(Excerpts from a dataset)
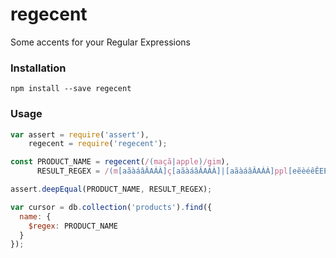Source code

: # regecent

Some accents for your Regular Expressions

### Installation
```
npm install --save regecent
```

### Usage
```js
var assert = require('assert'),
    regecent = require('regecent');

const PRODUCT_NAME = regecent(/(maçã|apple)/gim),
      RESULT_REGEX = /(m[aãàáâÂAÁÀ]ç[aãàáâÂAÁÀ]|[aãàáâÂAÁÀ]ppl[eẽèéêÊEÉÈ])/;

assert.deepEqual(PRODUCT_NAME, RESULT_REGEX);

var cursor = db.collection('products').find({
  name: {
    $regex: PRODUCT_NAME
  }
});
```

Problem requirements →
Skip the images and restate each record above word for word.

Response to the task →
Source code

: # regecent

Some accents for your Regular Expressions

### Installation
```
npm install --save regecent
```

### Usage
```js
var assert = require('assert'),
    regecent = require('regecent');

const PRODUCT_NAME = regecent(/(maçã|apple)/gim),
      RESULT_REGEX = /(m[aãàáâÂAÁÀ]ç[aãàáâÂAÁÀ]|[aãàáâÂAÁÀ]ppl[eẽèéêÊEÉÈ])/;

assert.deepEqual(PRODUCT_NAME, RESULT_REGEX);

var cursor = db.collection('products').find({
  name: {
    $regex: PRODUCT_NAME
  }
});
```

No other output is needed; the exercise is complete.